▶ **PROBLEM TO SOLVE**: From the records, pick out and copy each line containing "forward".

▶ **SUPPLIED DATA**:

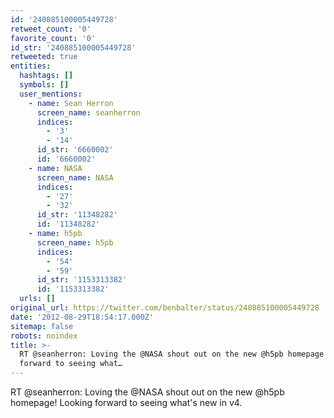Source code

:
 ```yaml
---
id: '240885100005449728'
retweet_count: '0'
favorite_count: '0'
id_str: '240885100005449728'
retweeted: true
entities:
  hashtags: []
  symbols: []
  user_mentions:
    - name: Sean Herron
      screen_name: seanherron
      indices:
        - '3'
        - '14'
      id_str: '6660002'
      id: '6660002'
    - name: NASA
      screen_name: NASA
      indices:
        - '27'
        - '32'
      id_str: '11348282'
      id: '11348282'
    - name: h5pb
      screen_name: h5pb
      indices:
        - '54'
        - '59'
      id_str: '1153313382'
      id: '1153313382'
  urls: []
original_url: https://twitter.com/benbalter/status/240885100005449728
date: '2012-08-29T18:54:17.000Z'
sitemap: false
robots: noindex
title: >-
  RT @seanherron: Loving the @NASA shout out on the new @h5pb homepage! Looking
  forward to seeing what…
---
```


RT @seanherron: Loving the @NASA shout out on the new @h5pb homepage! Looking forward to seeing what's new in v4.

---

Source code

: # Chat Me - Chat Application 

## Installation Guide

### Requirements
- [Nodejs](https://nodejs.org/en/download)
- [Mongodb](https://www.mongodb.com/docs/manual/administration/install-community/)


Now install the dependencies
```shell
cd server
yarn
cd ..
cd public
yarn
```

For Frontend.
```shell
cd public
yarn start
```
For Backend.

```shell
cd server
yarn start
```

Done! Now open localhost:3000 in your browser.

▶ **REPLY TO THE EXERCISE**:
  forward to seeing what…
RT @seanherron: Loving the @NASA shout out on the new @h5pb homepage! Looking forward to seeing what's new in v4.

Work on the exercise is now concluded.